The expected output is every record below, transcribed exactly, with the pictures left out.

[[ INFORMATION open ]]

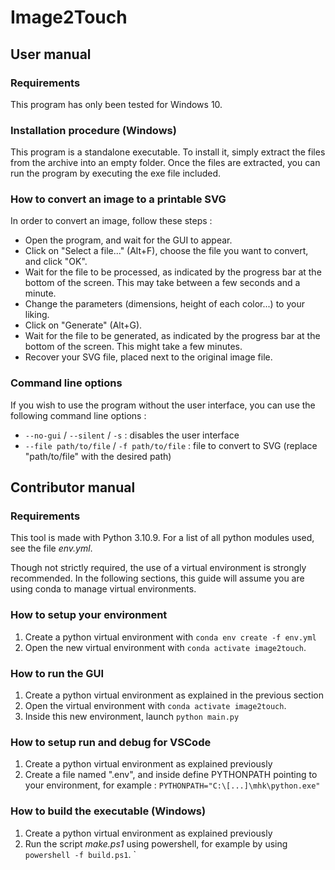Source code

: # Image2Touch

## User manual

### Requirements

This program has only been tested for Windows 10.

### Installation procedure (Windows)

This program is a standalone executable.
To install it, simply extract the files from the archive into an empty folder.
Once the files are extracted, you can run the program by executing the exe file included.

### How to convert an image to a printable SVG

In order to convert an image, follow these steps :
- Open the program, and wait for the GUI to appear.
- Click on "Select a file..." (Alt+F), choose the file you want to convert, and click "OK".
- Wait for the file to be processed, as indicated by the progress bar at the bottom of the screen. This may take between a few seconds and a minute.
- Change the parameters (dimensions, height of each color...) to your liking.
- Click on "Generate" (Alt+G).
- Wait for the file to be generated, as indicated by the progress bar at the bottom of the screen. This might take a few minutes.
- Recover your SVG file, placed next to the original image file.

### Command line options

If you wish to use the program without the user interface, you can use the following command line options :
- `--no-gui` / `--silent` / `-s` : disables the user interface
- `--file path/to/file` / `-f path/to/file` : file to convert to SVG (replace "path/to/file" with the desired path)

## Contributor manual

### Requirements
This tool is made with Python 3.10.9.
For a list of all python modules used, see the file *env.yml*.

Though not strictly required, the use of a virtual environment is strongly recommended.
In the following sections, this guide will assume you are using conda to manage virtual environments.

### How to setup your environment
1. Create a python virtual environment with `conda env create -f env.yml`
2. Open the new virtual environment with `conda activate image2touch`.

### How to run the GUI
1. Create a python virtual environment as explained in the previous section
2. Open the virtual environment with `conda activate image2touch`.
3. Inside this new environment, launch `python main.py`

### How to setup run and debug for VSCode
1. Create a python virtual environment as explained previously
2. Create a file named ".env", and inside define PYTHONPATH pointing to your environment, for example : `PYTHONPATH="C:\[...]\mhk\python.exe"`

### How to build the executable (Windows)
1. Create a python virtual environment as explained previously
2. Run the script *make.ps1* using powershell, for example by using `powershell -f build.ps1`. `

[[ INFORMATION closed ]]

■ RESULT OF THIS TASK ■
Source code

: # Image2Touch

## User manual

### Requirements

This program has only been tested for Windows 10.

### Installation procedure (Windows)

This program is a standalone executable.
To install it, simply extract the files from the archive into an empty folder.
Once the files are extracted, you can run the program by executing the exe file included.

### How to convert an image to a printable SVG

In order to convert an image, follow these steps :
- Open the program, and wait for the GUI to appear.
- Click on "Select a file..." (Alt+F), choose the file you want to convert, and click "OK".
- Wait for the file to be processed, as indicated by the progress bar at the bottom of the screen. This may take between a few seconds and a minute.
- Change the parameters (dimensions, height of each color...) to your liking.
- Click on "Generate" (Alt+G).
- Wait for the file to be generated, as indicated by the progress bar at the bottom of the screen. This might take a few minutes.
- Recover your SVG file, placed next to the original image file.

### Command line options

If you wish to use the program without the user interface, you can use the following command line options :
- `--no-gui` / `--silent` / `-s` : disables the user interface
- `--file path/to/file` / `-f path/to/file` : file to convert to SVG (replace "path/to/file" with the desired path)

## Contributor manual

### Requirements
This tool is made with Python 3.10.9.
For a list of all python modules used, see the file *env.yml*.

Though not strictly required, the use of a virtual environment is strongly recommended.
In the following sections, this guide will assume you are using conda to manage virtual environments.

### How to setup your environment
1. Create a python virtual environment with `conda env create -f env.yml`
2. Open the new virtual environment with `conda activate image2touch`.

### How to run the GUI
1. Create a python virtual environment as explained in the previous section
2. Open the virtual environment with `conda activate image2touch`.
3. Inside this new environment, launch `python main.py`

### How to setup run and debug for VSCode
1. Create a python virtual environment as explained previously
2. Create a file named ".env", and inside define PYTHONPATH pointing to your environment, for example : `PYTHONPATH="C:\[...]\mhk\python.exe"`

### How to build the executable (Windows)
1. Create a python virtual environment as explained previously
2. Run the script *make.ps1* using powershell, for example by using `powershell -f build.ps1`. `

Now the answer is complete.